Charity, a mulher de Barnum que vê o marido se envolver com Lind, ganha vida no corpo de Kiara Sasso. Ela ressalta como os ensaios foram prejudicados pelos cuidados impostos pela pandemia, numa rotina que incluía a realização de testes duas vezes por semana.
“Foi um grande desafio ensaiar com a máscara. Não só por não conseguirmos nos escutar tão bem, mas também por não poder ver as expressões das pessoas. Está sendo um bálsamo poder vir fazer a cena sem máscara”, ela afirma, sem deixar de criticar o negacionismo. “É muito chocante a quantidade de pessoas que nós perdemos e que ainda existem pessoas negando o que está acontecendo.”

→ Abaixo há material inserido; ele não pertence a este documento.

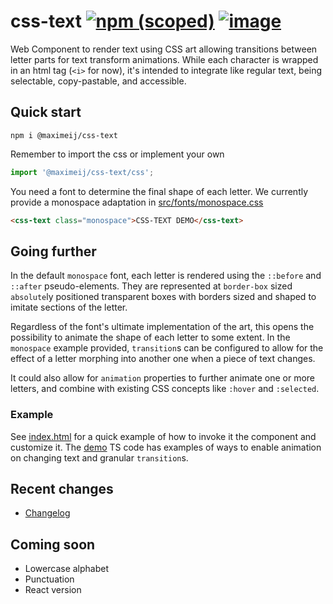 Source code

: # css-text [![npm (scoped)](https://img.shields.io/npm/v/@maximeij/css-text?color=green&label=npm%20package&logo=logo)](https://www.npmjs.com/package/@maximeij/css-text) [![image](http://vanilla-js.com/assets/button.png)](http://vanilla-js.com/)

Web Component to render text using CSS art allowing transitions between letter parts for text transform animations. While each character is wrapped in an html tag (`<i>` for now), it's intended to integrate like regular text, being selectable, copy-pastable, and accessible.

## Quick start

```npm
npm i @maximeij/css-text
```

Remember to import the css or implement your own

```typescript
import '@maximeij/css-text/css';
```

You need a font to determine the final shape of each letter. We currently provide a monospace adaptation in [src/fonts/monospace.css](src/fonts/monospace.css)

```html
<css-text class="monospace">CSS-TEXT DEMO</css-text>
```

## Going further

In the default `monospace` font, each letter is rendered using the `::before` and `::after` pseudo-elements. They are represented at `border-box` sized `absolute`ly positioned transparent boxes with borders sized and shaped to imitate sections of the letter.

Regardless of the font's ultimate implementation of the art, this opens the possibility to animate the shape of each letter to some extent. In the `monospace` example provided, `transition`s can be configured to allow for the effect of a letter morphing into another one when a piece of text changes.

It could also allow for `animation` properties to further animate one or more letters, and combine with existing CSS concepts like `:hover` and `:selected`.

### Example

See [index.html](index.html) for a quick example of how to invoke it the component and customize it. The [demo](demo/main.ts) TS code has examples of ways to enable animation on changing text and granular `transition`s.

## Recent changes

- [Changelog](CHANGELOG.md)

## Coming soon

- Lowercase alphabet
- Punctuation
- React version
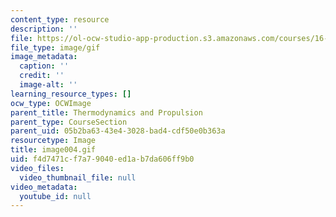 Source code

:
 ```yaml
---
content_type: resource
description: ''
file: https://ol-ocw-studio-app-production.s3.amazonaws.com/courses/16-01-unified-engineering-i-ii-iii-iv-fall-2005-spring-2006/f4d7471cf7a79040ed1ab7da606ff9b0_image004.gif
file_type: image/gif
image_metadata:
  caption: ''
  credit: ''
  image-alt: ''
learning_resource_types: []
ocw_type: OCWImage
parent_title: Thermodynamics and Propulsion
parent_type: CourseSection
parent_uid: 05b2ba63-43e4-3028-bad4-cdf50e0b363a
resourcetype: Image
title: image004.gif
uid: f4d7471c-f7a7-9040-ed1a-b7da606ff9b0
video_files:
  video_thumbnail_file: null
video_metadata:
  youtube_id: null
---
```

Em contraponto à atmosfera mórbida que a pandemia impôs à realidade brasileira, Barchilon aposta num tom otimista. Ele destaca que cores vibrantes como o vermelho e o amarelo predominam na encenação, a fim de agregar vitalidade ao ambiente. “Acho que o brasileiro precisa disso agora. A gente precisa de arte, cultura, vida. Meu propósito como diretor é poder trazer um espetáculo com alegria”, ele diz, imaginando que o público sairá do teatro maravilhado e, de preferência, respirando fundo.